In fact, I conjecture these are the only solutions. I'll try to work out a proof; If you are viewing this in the not-near future and there is no proof beneath this, know that I have failed.


(Edit 07-12-22) Success! Here is the statement and the proof.

(Edit 2 07-12-22) I've spotted a mistake in the proof. The argument can be expanded to cover $b<2a$, but I am unsure how to handle $b>2a$. I will return.

(Edit 19-12-22) I've fixed the proof, by realising that Sylvester-Schur can be applied in different ways in the two different cases.

$\bf{Definition}$. We say that a pair of positive integers $(a,b)$ are prime ordered if, for every prime not dividing $b$, we have \begin{align*} [a]_p < [b]_p\: , \end{align*} where we naturally identify the class with the principal representative in $\lbrace 0,1,\dots,p-1\rbrace$.

$\bf{Theorem}.$ The prime ordered pairs are exactly $(n,n+1)$ for $n\in\mathbb{N}$.

Proof: The fact that the pairs $(n,n+1)$ are prime ordered was proven above.
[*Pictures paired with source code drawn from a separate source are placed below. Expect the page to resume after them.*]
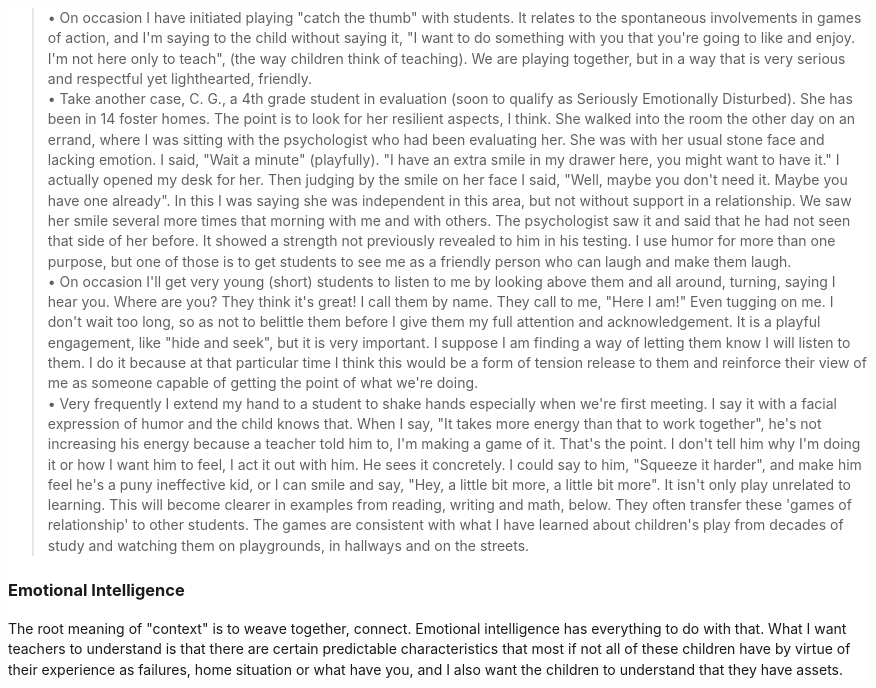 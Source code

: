 <blockquote>
<dl>
<dt>
• On occasion I have initiated playing "catch the thumb" with students.  It relates to the spontaneous involvements in games of action, and I'm saying to the child without saying it, "I want to do something with you that you're going to like and enjoy.  I'm not here only to teach", (the way children think of teaching). We are playing together, but in a way that is very serious and respectful yet lighthearted, friendly.
<dt>
<dt>
• Take another case, C. G., a 4th grade student in evaluation (soon to qualify as Seriously Emotionally Disturbed).  She has been in 14 foster homes.  The point is to look for her resilient aspects, I think.  She walked into the room the other day on an errand, where I was sitting with the psychologist who had been evaluating her.  She was with her usual stone face and lacking emotion.  I said, "Wait a minute" (playfully).  "I have an extra smile in my drawer here, you might want to have it."   I actually opened my desk for her.  Then judging by the smile on her face I said, "Well, maybe you don't need it.  Maybe you have one already".  In this I was saying she was independent in this area, but not without support in a relationship. We saw her smile several more times that morning with me and with others.  The psychologist saw it and said that he had not seen that side of her before.  It showed a strength not previously revealed to him in his testing.  I use humor for more than one purpose, but one of those is to get students to see me as a friendly person who can laugh and make them laugh.
<dt>
• On occasion I'll get very young (short) students to listen to me by looking above them and all around, turning, saying I hear you.  Where are you?  They think it's great! I call them by name. They call to me, "Here I am!"   Even tugging on me.  I don't wait too long, so as not to belittle them before I give them my full attention and acknowledgement.  It is a playful engagement, like "hide and seek", but it is very important.   I suppose I am finding a way of letting them know I will listen to them.  I do it because at that particular time I think this would be a form of tension release to them and reinforce their view of me as someone capable of getting the point of what we're doing.
<dt>
<dt>
• Very frequently I extend my hand to a student to shake hands especially when we're first meeting.  I say it with a facial expression of humor and the child knows that.  When I say, "It takes more energy than that to work together", he's not increasing his energy because a teacher told him to, I'm making a game of it.  That's the point.  I don't tell him why I'm doing it or how I want him to feel, I act it out with him.  He sees it concretely.  I could say to him, "Squeeze it harder", and make him feel he's a puny ineffective kid, or I can smile and say, "Hey, a little bit more, a little bit more".  It isn't only play unrelated to learning.  This will become clearer in examples from reading, writing and math, below.  They often transfer these 'games of relationship' to other students. The games are consistent with what I have learned about children's play from decades of study and watching them on playgrounds, in hallways and on the streets.
<dt>
</dt>
</dt>
</dt>
</dt>
</dt>
</dt>
</dt>
</dl>
</blockquote>
<h3>
Emotional Intelligence
</h3>
<p>
The root meaning of "context" is to weave together, connect.  Emotional intelligence has everything to do with that.  What I want teachers to understand is that there are certain predictable characteristics that most if not all of these children have by virtue of their experience as failures, home situation or what have you, and I also want the children to understand that they have assets.
</p>
<blockquote>
<dl>
<dt>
Let us show that they are the only prime ordered pairs, i.e. show that any other pair $(a,b)$, $b>a+1$ is not prime ordered.
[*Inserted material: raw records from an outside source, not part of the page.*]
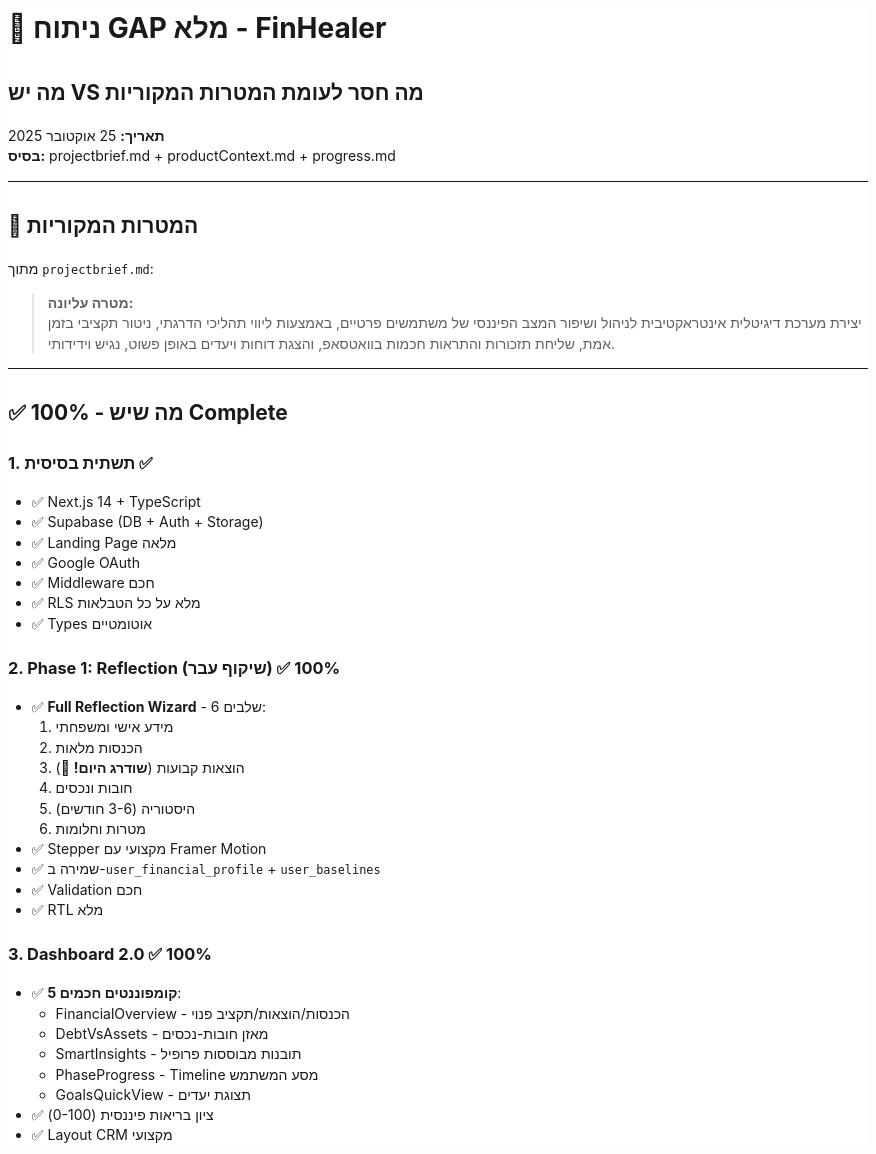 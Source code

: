 # 🎯 ניתוח GAP מלא - FinHealer
## מה יש VS מה חסר לעומת המטרות המקוריות

**תאריך:** 25 אוקטובר 2025  
**בסיס:** projectbrief.md + productContext.md + progress.md

---

## 🎯 **המטרות המקוריות**

מתוך `projectbrief.md`:

> **מטרה עליונה:**  
> יצירת מערכת דיגיטלית אינטראקטיבית לניהול ושיפור המצב הפיננסי של משתמשים פרטיים,
> באמצעות ליווי תהליכי הדרגתי, ניטור תקציבי בזמן אמת, שליחת תזכורות והתראות חכמות בוואטסאפ,
> והצגת דוחות ויעדים באופן פשוט, נגיש וידידותי.

---

## ✅ **מה שיש - 100% Complete**

### 1. **תשתית בסיסית** ✅
- ✅ Next.js 14 + TypeScript
- ✅ Supabase (DB + Auth + Storage)
- ✅ Landing Page מלאה
- ✅ Google OAuth
- ✅ Middleware חכם
- ✅ RLS מלא על כל הטבלאות
- ✅ Types אוטומטיים

### 2. **Phase 1: Reflection (שיקוף עבר)** ✅ 100%
- ✅ **Full Reflection Wizard** - 6 שלבים:
  1. מידע אישי ומשפחתי
  2. הכנסות מלאות
  3. הוצאות קבועות (**שודרג היום!** 🎉)
  4. חובות ונכסים
  5. היסטוריה (3-6 חודשים)
  6. מטרות וחלומות
- ✅ Stepper מקצועי עם Framer Motion
- ✅ שמירה ב-`user_financial_profile` + `user_baselines`
- ✅ Validation חכם
- ✅ RTL מלא

### 3. **Dashboard 2.0** ✅ 100%
- ✅ **5 קומפוננטים חכמים**:
  - FinancialOverview - הכנסות/הוצאות/תקציב פנוי
  - DebtVsAssets - מאזן חובות-נכסים
  - SmartInsights - תובנות מבוססות פרופיל
  - PhaseProgress - Timeline מסע המשתמש
  - GoalsQuickView - תצוגת יעדים
- ✅ ציון בריאות פיננסית (0-100)
- ✅ Layout CRM מקצועי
We will need the Sylvester-Schur Theorem, which I will state here.

$\bf{Theorem}$ (Sylvester-Schur). For $x>k$ positive integers, there exists an integer in the sequence $x,x+1,x+2,\dots,x+k-1$ which has a prime divisor greater than $k$.

We split the cases into $b> 2a$ and $b\leq 2a$.

$b> 2a$: Here, we will use the theorem with $x=b-a$ and $k=a$. Note that $x>k$ by assumption. We get an integer $m$ satisfying $b-a\leq m\leq b-1$ with a prime divisor $p|m$ satisfying $p>a$. Now, $p$ does not divide $b$, since if it did, $p|b-m$, and $0<b-m\leq a$, but $p>a$. By the same inequality, $[b]_p\leq a$, and $[a]_p = a$ by construction, thus we have a counterexample.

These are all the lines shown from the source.